PROBLEM
With pictures removed, output every record below exactly as written.

Segment Open

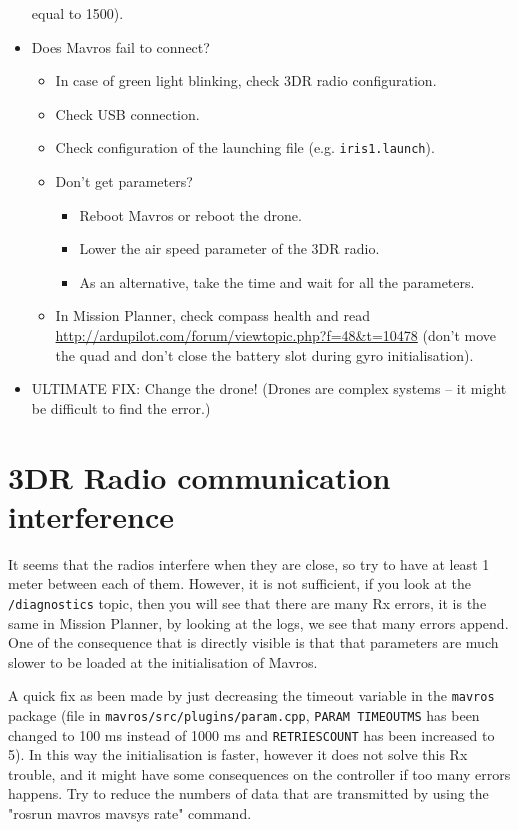 \documentclass[titlepage,11pt,a4paper]{article}
\begin{document}
\begin{appendices}
\begin{itemize}
    equal to 1500).
  \item Does Mavros fail to connect?
    \begin{itemize}
      \item In case of green light blinking, check 3DR radio
        configuration.
      \item Check USB connection.
      \item Check configuration of the launching file (e.g. \texttt{iris1.launch}).
      \item Don't get parameters?
        \begin{itemize}
          \item Reboot Mavros or reboot the drone.
          \item Lower the air speed parameter of the 3DR radio.
          \item As an alternative, take the time and wait for all the
            parameters.
        \end{itemize}
      \item In Mission Planner, check compass health and read
        \url{http://ardupilot.com/forum/viewtopic.php?f=48&t=10478}
        (don't move the quad and don't close the battery slot during gyro
        initialisation).
    \end{itemize}
  \item ULTIMATE FIX: Change the drone! (Drones are complex systems -- it
    might be difficult to find the error.)
\end{itemize}
    
\section{3DR Radio communication interference}
It seems that the radios interfere when they are close, so try to have
at least 1 meter between each of them.  However, it is not sufficient,
if you look at the \texttt{/diagnostics} topic, then you will see that there
are many Rx errors, it is the same in Mission Planner, by looking at
the logs, we see that many errors append. One of the consequence that
is directly visible is that that parameters are much slower to be
loaded at the initialisation of Mavros.

A quick fix as been made by just decreasing the timeout variable in
the \texttt{mavros} package (file in
\texttt{mavros/src/plugins/param.cpp}, \texttt{PARAM\textunderscore
  TIMEOUT\textunderscore MS} has been changed to 100 ms instead of
1000 ms and \texttt{RETRIES\textunderscore COUNT} has been increased
to 5). In this way the initialisation is faster, however it does not
solve this Rx trouble, and it might have some consequences on the
controller if too many errors happens.  Try to reduce the numbers of
data that are transmitted by using the "rosrun mavros mavsys rate"
command.


\end{appendices}
\end{document}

Segment Closed

ANSWER TO THE PROBLEM
 \documentclass[titlepage,11pt,a4paper]{article}
\begin{document}
\begin{appendices}
\begin{itemize}
    equal to 1500).
  \item Does Mavros fail to connect?
    \begin{itemize}
      \item In case of green light blinking, check 3DR radio
        configuration.
      \item Check USB connection.
      \item Check configuration of the launching file (e.g. \texttt{iris1.launch}).
      \item Don't get parameters?
        \begin{itemize}
          \item Reboot Mavros or reboot the drone.
          \item Lower the air speed parameter of the 3DR radio.
          \item As an alternative, take the time and wait for all the
            parameters.
        \end{itemize}
      \item In Mission Planner, check compass health and read
        \url{http://ardupilot.com/forum/viewtopic.php?f=48&t=10478}
        (don't move the quad and don't close the battery slot during gyro
        initialisation).
    \end{itemize}
  \item ULTIMATE FIX: Change the drone! (Drones are complex systems -- it
    might be difficult to find the error.)
\end{itemize}
    
\section{3DR Radio communication interference}
It seems that the radios interfere when they are close, so try to have
at least 1 meter between each of them.  However, it is not sufficient,
if you look at the \texttt{/diagnostics} topic, then you will see that there
are many Rx errors, it is the same in Mission Planner, by looking at
the logs, we see that many errors append. One of the consequence that
is directly visible is that that parameters are much slower to be
loaded at the initialisation of Mavros.

A quick fix as been made by just decreasing the timeout variable in
the \texttt{mavros} package (file in
\texttt{mavros/src/plugins/param.cpp}, \texttt{PARAM\textunderscore
  TIMEOUT\textunderscore MS} has been changed to 100 ms instead of
1000 ms and \texttt{RETRIES\textunderscore COUNT} has been increased
to 5). In this way the initialisation is faster, however it does not
solve this Rx trouble, and it might have some consequences on the
controller if too many errors happens.  Try to reduce the numbers of
data that are transmitted by using the "rosrun mavros mavsys rate"
command.


\end{appendices}
\end{document}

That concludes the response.